──────── Provided information ────────

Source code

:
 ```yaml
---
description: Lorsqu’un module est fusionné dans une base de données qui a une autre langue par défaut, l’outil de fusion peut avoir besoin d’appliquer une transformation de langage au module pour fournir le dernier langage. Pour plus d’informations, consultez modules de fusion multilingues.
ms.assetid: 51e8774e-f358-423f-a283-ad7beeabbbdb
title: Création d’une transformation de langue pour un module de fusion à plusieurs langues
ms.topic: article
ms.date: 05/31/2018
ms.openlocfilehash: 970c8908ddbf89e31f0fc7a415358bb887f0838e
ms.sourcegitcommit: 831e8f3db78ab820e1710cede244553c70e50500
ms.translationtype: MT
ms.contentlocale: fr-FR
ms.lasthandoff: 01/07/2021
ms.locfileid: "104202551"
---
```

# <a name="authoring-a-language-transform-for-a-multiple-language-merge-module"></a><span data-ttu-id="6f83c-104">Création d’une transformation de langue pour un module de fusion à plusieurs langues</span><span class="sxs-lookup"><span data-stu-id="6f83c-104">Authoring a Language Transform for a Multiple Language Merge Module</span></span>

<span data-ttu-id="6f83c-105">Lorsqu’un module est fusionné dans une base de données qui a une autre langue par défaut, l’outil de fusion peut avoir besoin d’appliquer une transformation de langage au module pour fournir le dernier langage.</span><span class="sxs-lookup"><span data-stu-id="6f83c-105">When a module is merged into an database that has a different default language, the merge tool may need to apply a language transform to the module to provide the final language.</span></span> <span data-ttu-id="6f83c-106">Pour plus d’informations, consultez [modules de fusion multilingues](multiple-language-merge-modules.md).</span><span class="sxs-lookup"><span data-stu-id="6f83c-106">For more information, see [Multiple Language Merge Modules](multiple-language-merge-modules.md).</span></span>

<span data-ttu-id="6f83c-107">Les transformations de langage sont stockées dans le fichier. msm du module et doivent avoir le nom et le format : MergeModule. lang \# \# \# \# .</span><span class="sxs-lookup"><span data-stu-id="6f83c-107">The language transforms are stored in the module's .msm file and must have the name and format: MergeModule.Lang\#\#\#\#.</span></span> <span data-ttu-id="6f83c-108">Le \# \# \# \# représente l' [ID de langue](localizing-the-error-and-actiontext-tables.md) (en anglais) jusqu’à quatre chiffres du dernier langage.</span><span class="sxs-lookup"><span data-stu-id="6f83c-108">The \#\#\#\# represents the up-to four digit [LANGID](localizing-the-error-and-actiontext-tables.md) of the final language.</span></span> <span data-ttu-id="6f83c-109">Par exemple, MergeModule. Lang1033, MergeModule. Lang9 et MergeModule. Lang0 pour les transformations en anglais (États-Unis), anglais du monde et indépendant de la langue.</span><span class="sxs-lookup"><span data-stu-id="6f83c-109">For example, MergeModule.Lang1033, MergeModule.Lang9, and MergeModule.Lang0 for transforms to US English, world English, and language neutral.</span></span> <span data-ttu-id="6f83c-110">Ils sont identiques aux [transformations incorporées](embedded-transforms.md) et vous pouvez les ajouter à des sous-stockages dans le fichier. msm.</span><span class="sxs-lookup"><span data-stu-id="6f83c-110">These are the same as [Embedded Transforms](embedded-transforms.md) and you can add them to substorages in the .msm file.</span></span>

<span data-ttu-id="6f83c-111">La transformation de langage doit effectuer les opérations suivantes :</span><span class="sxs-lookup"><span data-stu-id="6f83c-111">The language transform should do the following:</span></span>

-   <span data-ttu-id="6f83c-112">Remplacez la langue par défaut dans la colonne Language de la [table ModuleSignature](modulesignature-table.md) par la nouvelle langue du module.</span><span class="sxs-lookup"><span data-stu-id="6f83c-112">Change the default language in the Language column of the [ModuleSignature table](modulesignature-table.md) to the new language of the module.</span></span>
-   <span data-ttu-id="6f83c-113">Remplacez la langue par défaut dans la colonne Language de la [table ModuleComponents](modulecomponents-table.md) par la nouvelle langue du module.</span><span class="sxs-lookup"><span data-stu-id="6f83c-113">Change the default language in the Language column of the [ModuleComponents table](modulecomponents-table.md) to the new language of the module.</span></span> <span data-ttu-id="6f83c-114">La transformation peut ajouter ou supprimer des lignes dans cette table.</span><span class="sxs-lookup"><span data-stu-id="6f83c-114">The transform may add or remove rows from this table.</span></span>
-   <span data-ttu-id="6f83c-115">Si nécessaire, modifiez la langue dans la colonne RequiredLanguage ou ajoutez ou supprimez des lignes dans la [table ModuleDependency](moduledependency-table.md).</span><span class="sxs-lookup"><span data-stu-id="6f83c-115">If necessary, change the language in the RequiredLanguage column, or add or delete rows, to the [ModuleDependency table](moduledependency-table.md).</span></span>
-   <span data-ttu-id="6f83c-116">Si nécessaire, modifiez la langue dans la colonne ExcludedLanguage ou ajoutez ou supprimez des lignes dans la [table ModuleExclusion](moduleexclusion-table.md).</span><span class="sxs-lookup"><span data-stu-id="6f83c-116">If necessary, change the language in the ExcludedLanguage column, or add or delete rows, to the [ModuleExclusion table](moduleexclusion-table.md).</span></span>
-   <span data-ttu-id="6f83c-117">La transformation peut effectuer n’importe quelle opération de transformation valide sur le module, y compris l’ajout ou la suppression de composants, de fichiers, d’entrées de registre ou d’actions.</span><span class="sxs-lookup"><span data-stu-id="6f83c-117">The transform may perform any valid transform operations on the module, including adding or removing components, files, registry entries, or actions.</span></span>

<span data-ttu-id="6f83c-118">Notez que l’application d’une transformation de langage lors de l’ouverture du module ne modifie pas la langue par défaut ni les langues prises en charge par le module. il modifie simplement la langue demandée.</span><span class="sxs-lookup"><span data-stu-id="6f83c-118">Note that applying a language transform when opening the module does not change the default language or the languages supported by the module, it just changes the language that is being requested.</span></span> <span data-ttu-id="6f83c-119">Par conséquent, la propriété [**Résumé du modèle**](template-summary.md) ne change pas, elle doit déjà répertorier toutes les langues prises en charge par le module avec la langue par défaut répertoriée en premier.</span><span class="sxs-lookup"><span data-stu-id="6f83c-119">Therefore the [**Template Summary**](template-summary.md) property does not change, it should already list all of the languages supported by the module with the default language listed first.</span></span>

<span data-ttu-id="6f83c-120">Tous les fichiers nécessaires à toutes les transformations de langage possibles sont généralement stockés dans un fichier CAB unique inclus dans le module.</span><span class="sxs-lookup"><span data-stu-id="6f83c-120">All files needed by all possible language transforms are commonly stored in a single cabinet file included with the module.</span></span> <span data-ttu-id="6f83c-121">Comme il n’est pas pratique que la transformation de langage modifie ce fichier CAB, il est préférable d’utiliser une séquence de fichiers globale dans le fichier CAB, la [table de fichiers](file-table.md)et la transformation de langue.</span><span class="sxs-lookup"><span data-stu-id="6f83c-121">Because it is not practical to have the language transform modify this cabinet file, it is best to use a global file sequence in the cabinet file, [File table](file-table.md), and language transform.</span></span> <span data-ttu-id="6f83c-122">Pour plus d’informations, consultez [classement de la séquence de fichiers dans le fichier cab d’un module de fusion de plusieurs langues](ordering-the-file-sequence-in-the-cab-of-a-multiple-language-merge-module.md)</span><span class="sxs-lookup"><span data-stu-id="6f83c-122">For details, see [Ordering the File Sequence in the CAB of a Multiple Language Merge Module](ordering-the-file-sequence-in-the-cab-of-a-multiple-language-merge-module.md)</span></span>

────────

Task description |
With the line containing "Language Merge Module</span></span>" as the last one, please set down exactly the lines of the records above from their very first line, and nothing more.

Task answer |
Source code

:
 ```yaml
---
description: Lorsqu’un module est fusionné dans une base de données qui a une autre langue par défaut, l’outil de fusion peut avoir besoin d’appliquer une transformation de langage au module pour fournir le dernier langage. Pour plus d’informations, consultez modules de fusion multilingues.
ms.assetid: 51e8774e-f358-423f-a283-ad7beeabbbdb
title: Création d’une transformation de langue pour un module de fusion à plusieurs langues
ms.topic: article
ms.date: 05/31/2018
ms.openlocfilehash: 970c8908ddbf89e31f0fc7a415358bb887f0838e
ms.sourcegitcommit: 831e8f3db78ab820e1710cede244553c70e50500
ms.translationtype: MT
ms.contentlocale: fr-FR
ms.lasthandoff: 01/07/2021
ms.locfileid: "104202551"
---
```

# <a name="authoring-a-language-transform-for-a-multiple-language-merge-module"></a><span data-ttu-id="6f83c-104">Création d’une transformation de langue pour un module de fusion à plusieurs langues</span><span class="sxs-lookup"><span data-stu-id="6f83c-104">Authoring a Language Transform for a Multiple Language Merge Module</span></span>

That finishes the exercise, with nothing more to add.